The Pew Research Center's Religion and Public Life division conducts polls that ask about religious affiliation, churchgoing habits, belief in God, importance of religion and frequency of prayer. According to an Oct. 17 Pew Research Center article, "In U.S., Decline of Christianity Continues at Rapid Pace," over time, decreasing numbers of Americans are identifying as Christian and increasing numbers are claiming "none" as their religion.

In polling conducted in 2018 and 2019, 65 percent of American adults said they were Christian, down 12 percentage points over the past decade. Four percent of American adults said they are atheists and 17 percent said their religion is "nothing in particular" — both groups as well as people who said they are members of non-Christian religions have grown over the past decade.

The same article said the percentage of people who said they attend religious services at least once or twice a month is down 7 percentage points over the last decade.

According to Pew's Religious Landscape Study, conducted in 2007 and 2014, the percentage of people who believe in God has dropped from 71 percent to 63 percent. The percentage who said religion is not too or not at all important to them has risen from

16 percent of survey respondents to 22 percent from 2007 to 2014. The percentage who said they seldom or never pray increased from 18 percent to 23 percent during that same time period.
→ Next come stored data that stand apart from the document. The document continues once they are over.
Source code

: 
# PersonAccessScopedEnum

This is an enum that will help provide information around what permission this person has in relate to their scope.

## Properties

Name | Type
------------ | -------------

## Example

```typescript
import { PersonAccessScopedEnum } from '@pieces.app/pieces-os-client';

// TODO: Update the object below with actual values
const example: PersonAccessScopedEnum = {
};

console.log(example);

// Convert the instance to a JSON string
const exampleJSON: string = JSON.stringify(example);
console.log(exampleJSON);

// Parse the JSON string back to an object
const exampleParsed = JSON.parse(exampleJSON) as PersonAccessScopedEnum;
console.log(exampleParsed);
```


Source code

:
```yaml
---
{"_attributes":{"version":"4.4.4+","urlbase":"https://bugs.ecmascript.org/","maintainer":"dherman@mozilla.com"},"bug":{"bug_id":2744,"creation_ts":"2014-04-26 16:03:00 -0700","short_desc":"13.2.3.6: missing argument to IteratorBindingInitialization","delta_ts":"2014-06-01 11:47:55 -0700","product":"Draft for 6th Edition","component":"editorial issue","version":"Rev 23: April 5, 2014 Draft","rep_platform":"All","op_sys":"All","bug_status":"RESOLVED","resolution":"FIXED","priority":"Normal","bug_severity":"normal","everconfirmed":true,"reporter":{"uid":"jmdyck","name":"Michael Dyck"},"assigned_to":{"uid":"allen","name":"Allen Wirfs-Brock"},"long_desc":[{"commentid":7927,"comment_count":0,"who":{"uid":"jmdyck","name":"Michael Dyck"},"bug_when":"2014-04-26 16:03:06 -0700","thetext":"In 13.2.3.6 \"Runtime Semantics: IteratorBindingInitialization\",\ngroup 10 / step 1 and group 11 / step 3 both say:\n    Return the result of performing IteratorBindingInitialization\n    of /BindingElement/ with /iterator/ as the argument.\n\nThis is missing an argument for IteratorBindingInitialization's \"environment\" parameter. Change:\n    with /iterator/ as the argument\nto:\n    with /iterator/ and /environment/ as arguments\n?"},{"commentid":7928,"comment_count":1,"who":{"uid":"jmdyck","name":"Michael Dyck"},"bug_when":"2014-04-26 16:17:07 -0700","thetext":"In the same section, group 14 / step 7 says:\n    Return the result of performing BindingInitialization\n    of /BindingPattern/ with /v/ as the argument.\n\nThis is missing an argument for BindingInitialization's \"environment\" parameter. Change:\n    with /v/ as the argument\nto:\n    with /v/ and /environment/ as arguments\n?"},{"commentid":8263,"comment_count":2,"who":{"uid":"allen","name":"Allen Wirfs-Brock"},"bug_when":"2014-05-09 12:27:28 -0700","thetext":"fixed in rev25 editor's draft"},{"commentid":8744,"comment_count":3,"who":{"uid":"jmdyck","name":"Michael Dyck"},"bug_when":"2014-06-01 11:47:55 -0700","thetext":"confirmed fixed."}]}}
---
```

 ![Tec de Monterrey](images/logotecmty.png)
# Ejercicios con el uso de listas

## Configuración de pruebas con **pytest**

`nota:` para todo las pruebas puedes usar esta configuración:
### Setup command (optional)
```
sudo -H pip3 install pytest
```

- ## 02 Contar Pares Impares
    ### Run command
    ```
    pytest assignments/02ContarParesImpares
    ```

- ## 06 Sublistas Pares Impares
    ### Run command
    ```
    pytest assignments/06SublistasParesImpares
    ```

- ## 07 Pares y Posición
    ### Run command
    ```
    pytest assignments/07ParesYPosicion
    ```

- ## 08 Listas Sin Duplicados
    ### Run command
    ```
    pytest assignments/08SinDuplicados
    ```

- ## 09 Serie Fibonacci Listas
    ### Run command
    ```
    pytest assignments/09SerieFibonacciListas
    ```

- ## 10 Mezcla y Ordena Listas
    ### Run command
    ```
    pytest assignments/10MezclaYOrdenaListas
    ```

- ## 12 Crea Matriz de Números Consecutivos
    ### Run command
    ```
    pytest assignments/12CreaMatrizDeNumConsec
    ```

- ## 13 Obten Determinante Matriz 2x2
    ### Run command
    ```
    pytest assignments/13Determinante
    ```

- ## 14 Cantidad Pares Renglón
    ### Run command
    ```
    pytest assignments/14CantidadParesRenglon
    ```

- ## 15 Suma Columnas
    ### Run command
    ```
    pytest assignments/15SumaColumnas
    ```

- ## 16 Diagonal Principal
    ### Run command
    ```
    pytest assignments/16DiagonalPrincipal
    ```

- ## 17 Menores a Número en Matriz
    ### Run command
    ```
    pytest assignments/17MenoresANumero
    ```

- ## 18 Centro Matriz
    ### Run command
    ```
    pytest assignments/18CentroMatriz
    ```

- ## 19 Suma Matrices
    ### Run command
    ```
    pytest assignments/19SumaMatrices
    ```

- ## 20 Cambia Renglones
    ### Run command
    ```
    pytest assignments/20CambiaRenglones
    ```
However, that Religious Landscape Study indicates that while fewer people are affiliated with a formal religion, more report they are feeling a sense of spiritual peace and well-being.

Fr. Charles Bouchard, CHA senior director, theology and sponsorship, cautioned that this trend toward spirituality devoid of outward expression brings up important questions, such as: If spirituality is totally internal, then are people who believe in a higher power ever called to do anything concrete? Can faith be totally spiritual without outward action in the context of relationships with others, to act upon the inward feelings?

Fr. Bouchard said it seems to him an entirely inward spirituality, devoid of outward practice, "would contradict the incarnation," or the bodily expression of a person's beliefs.